He’s coming off a career year in which he was the second leading scorer behind Brad Marchand on the Black and Gold during the 2016-17 season. So, after tallying 70 points on 34 goals and 36 assists in 75 games, inking David Pastrnak to a new contract was one of Don Sweeney’s top off-season priorities.
Here we are on July 9. The two sides haven’t agreed to a new deal, but are continuing to negotiate. With the start of free agency and Bruins Development Camp in the rearview mirror, the fact that the two camps haven’t signed the necessary paperwork at this point could leave some Bruins fans in a panic mode.
Is it concerning that Pastrnak hasn’t signed a new deal? A little bit. But there’s no need to hit that panic button.
“Just had some talks this week with [Pastrnak’s] group and hopefully we’ll get to a resolution at some point and time in the near future,” Sweeney said prior to the fourth and final day of Bruins Development Camp at Warrior Ice Arena. “But again no timeline.”
All this is coming on the heels of former Bruins GM Peter Chiarelli inking Hart Trophy winner Connor McDavid to an 8-year contract extension with the Oilers worth over $100 million. McDavid’s contract will certainly raise the bar for future negotiations between players and GM’s.
Comparables like McDavid’s and Vladimir Tarasenko’s (eight years, $60 million signed in 2015-16) to bridge contracts similar to Nikita Kucherov (three years, $14.3 million), might lead to some tricky tactics. That is why Sweeney and the Bruins front office try to avoid the route of comparables.
“Possibly, but there’s internal caps, internal structures on everybody’s individual team,” Sweeney said following the first day of free agency.
“I’m not going to talk about any other players. I’m going to talk about my own players in terms of when we go into contract negotiations. There will be plenty of comps, we’re not just going to use one.”
Whether it’s dollars and cents or term, the two sides apparently still have some details to iron out.
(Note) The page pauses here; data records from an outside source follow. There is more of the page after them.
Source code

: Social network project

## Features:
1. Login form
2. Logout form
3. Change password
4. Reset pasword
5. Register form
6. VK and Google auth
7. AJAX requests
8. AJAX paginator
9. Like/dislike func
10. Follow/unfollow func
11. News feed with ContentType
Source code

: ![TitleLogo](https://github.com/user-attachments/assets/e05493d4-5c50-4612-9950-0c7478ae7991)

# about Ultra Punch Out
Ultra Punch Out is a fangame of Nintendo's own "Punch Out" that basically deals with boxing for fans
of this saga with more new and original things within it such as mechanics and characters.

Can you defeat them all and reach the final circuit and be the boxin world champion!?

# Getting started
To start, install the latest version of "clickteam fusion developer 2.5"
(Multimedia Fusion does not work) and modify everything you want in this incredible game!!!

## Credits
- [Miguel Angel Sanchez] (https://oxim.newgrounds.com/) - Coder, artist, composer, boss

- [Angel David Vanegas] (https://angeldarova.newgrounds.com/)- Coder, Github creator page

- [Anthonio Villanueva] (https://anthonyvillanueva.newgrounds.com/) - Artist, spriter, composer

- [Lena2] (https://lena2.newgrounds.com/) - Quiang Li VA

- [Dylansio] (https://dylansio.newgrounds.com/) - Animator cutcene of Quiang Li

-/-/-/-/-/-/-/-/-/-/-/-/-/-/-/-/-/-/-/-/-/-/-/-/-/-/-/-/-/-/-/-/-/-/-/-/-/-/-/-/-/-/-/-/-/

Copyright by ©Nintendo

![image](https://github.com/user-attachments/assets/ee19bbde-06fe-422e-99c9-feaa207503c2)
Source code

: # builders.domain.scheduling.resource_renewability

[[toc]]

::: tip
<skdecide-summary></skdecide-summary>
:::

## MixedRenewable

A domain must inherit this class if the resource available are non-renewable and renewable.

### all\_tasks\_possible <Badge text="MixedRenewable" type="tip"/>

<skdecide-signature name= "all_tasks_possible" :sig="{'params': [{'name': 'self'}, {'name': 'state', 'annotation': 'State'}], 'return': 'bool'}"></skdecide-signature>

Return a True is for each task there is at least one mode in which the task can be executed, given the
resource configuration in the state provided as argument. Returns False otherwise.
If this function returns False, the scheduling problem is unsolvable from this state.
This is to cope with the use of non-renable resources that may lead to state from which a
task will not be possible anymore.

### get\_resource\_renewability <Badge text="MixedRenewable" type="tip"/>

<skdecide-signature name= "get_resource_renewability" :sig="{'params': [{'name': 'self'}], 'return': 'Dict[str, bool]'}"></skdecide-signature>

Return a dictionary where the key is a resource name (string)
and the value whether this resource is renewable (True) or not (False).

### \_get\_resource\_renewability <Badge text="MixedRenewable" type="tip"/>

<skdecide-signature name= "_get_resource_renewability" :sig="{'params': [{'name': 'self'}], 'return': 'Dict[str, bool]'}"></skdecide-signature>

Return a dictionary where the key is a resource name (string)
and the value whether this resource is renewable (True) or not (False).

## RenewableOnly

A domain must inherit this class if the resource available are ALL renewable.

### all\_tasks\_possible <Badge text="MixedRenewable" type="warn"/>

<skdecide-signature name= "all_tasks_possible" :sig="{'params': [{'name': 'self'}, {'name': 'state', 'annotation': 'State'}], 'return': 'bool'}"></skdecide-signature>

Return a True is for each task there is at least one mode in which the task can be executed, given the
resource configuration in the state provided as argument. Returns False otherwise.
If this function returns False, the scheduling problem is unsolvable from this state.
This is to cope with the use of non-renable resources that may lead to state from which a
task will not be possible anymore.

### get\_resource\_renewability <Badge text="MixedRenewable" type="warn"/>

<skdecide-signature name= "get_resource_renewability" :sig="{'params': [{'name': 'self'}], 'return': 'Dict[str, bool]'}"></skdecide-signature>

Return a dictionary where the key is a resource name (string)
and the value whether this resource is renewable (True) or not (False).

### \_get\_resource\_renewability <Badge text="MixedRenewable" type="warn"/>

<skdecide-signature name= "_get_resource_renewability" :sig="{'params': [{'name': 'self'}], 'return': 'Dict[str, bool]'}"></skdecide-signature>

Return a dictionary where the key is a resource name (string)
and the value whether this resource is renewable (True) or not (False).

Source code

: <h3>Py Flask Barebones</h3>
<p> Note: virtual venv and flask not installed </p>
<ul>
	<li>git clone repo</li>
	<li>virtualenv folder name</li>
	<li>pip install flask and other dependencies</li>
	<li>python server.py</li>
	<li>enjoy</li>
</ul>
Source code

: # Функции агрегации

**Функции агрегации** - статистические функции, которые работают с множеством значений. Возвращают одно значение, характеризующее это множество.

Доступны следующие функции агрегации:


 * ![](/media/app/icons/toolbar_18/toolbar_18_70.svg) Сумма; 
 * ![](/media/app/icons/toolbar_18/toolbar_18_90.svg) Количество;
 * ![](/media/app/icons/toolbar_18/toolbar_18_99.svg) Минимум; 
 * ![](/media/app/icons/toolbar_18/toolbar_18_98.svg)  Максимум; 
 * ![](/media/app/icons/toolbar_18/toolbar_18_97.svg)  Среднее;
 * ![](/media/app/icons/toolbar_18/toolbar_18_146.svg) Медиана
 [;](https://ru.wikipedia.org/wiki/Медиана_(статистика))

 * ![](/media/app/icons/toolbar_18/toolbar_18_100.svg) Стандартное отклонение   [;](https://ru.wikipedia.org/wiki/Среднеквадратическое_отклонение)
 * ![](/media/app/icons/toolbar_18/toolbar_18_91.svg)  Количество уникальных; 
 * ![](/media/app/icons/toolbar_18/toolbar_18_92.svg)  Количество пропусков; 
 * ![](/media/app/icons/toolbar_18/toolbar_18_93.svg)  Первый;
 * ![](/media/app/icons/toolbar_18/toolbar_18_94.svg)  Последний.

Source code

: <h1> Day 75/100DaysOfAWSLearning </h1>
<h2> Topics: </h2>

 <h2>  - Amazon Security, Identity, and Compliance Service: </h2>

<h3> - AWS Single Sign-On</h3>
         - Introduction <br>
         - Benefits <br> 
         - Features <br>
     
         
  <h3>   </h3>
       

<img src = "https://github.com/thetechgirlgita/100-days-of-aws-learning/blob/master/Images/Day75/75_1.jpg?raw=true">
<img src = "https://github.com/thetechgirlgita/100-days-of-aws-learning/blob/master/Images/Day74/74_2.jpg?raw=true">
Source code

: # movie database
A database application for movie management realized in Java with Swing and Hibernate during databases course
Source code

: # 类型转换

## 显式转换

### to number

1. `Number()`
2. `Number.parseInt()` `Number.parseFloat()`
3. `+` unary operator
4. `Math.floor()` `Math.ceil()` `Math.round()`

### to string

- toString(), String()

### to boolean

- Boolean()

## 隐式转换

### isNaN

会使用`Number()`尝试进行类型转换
Barring a jump off the cliff in any ongoing discussions, the Bruins and Pastrnak are in a good position to get a deal signed sooner, rather than later, as Sweeney alluded to on Sunday.
With a little over $12.9 million in salary cap space, the Bruins have the flexibility needed to sign Pastrnak, who is expected to make somewhere in the $6 million range. That would leave over $6 million in cap space to use for other impending events, including Ryan Spooner’s arbitration hearing on July 26 and continued negotiations with Drew Stafford.
Then there’s the potential of any NHL team signing Pastrnak to an offer sheet. In that regard, Sweeney and the Bruins are in a good position to match any contract that teams might offer to the now 21-year-old Czech forward.
“Yes. We’re in a really good position that way,” Sweeney said back on July 1. “We’re having really good dialogue, we just haven’t found [common ground].”